Argentine President Javier Milei’s government on Friday relaxed the rules around the use of firearms by security forces, allowing them to shoot someone to prevent a serious crime, or in self-defense.
In recent years, security forces “have risked their lives in a way that has reached a limit,” said Security Minister Patricia Bullrich, unveiling the new protocol on Thursday, which was published in the government gazette Friday.
“We need to protect those who protect us.”
Bullrich, known for being tough on crime, has in fact reintroduced rules she first brought in during a previous stint as security minister in 2018.
She did so after a policeman was charged in the 2017 death of an 18-year-old thief who was shot in the back by police while fleeing after mugging a tourist in Buenos Aires.
The officer was later found guilty of homicide and sentenced to two years in jail in 2021.
The re-introduced measures allow the legitimate use of firearms “when other non-violent means are ineffective”, “in cases of self-defense or defense of others, and imminent danger of death or serious injury.”
Security officers can also shoot “to prevent the commission of a particularly serious offense which represents an imminent danger to life or physical integrity.”
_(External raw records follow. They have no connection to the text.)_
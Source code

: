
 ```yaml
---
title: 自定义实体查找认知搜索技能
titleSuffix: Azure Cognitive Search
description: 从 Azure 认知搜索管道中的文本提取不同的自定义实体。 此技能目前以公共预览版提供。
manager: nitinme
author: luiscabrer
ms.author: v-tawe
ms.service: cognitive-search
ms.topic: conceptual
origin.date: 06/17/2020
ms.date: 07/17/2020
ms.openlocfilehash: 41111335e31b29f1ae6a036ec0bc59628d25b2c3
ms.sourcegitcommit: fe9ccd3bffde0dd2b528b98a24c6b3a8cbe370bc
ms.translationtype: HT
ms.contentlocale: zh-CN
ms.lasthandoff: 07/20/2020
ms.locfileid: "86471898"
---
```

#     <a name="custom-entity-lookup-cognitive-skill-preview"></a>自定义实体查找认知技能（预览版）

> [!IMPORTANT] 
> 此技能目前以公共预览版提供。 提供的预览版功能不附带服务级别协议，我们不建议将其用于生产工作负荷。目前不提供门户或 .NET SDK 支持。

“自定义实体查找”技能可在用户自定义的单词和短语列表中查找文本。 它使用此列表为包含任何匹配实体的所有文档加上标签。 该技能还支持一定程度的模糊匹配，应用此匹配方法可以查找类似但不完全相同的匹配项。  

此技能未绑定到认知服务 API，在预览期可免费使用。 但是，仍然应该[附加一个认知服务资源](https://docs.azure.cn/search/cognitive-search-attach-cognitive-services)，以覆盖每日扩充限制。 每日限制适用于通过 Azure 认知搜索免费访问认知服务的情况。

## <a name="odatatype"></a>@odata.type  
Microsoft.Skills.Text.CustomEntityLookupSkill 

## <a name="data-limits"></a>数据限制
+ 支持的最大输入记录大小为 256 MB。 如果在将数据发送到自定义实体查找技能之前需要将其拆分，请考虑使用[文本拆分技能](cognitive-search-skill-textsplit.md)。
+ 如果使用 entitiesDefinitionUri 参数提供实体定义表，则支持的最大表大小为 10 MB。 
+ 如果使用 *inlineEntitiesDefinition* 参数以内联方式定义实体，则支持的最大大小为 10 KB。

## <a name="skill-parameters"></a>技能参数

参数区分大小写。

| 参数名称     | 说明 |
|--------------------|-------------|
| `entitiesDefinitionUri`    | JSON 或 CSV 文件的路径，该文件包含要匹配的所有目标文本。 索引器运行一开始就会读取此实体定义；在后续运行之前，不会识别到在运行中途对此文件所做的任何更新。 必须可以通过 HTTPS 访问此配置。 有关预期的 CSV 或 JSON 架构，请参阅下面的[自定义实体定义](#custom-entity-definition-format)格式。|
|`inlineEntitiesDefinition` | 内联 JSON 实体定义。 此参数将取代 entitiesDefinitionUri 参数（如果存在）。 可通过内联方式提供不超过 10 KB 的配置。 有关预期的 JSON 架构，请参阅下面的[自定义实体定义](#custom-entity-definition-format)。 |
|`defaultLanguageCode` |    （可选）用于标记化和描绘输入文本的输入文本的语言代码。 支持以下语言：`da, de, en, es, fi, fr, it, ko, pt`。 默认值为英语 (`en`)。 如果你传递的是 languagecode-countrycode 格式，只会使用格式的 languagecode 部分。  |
The measures had been scrapped by the center-left government that took office in 2019 and replaced with rules obliging security forces to act “proportionally” when faced with a threat while “respecting and protecting human life.”
Milei, 53, is a libertarian outsider and political newcomer who swept to the presidency on a wave of anger by Argentines furious with an economic crisis, and worsening crime.
Bullrich said the protocol will apply with immediate effect to nautical police, particularly on river borders in the north of the country where they are often faced with organized crime.
They will also be equipped with heavy weapons, she said.
Details on the rollout to other security agencies will be announced soon.
Sabina Frederic, the security minister who in 2019 ditched the measures, slammed the protocol as one which “enables the trigger-happy,”, and gives the police, rather than the courts, the right to “define what is or is not a crime.”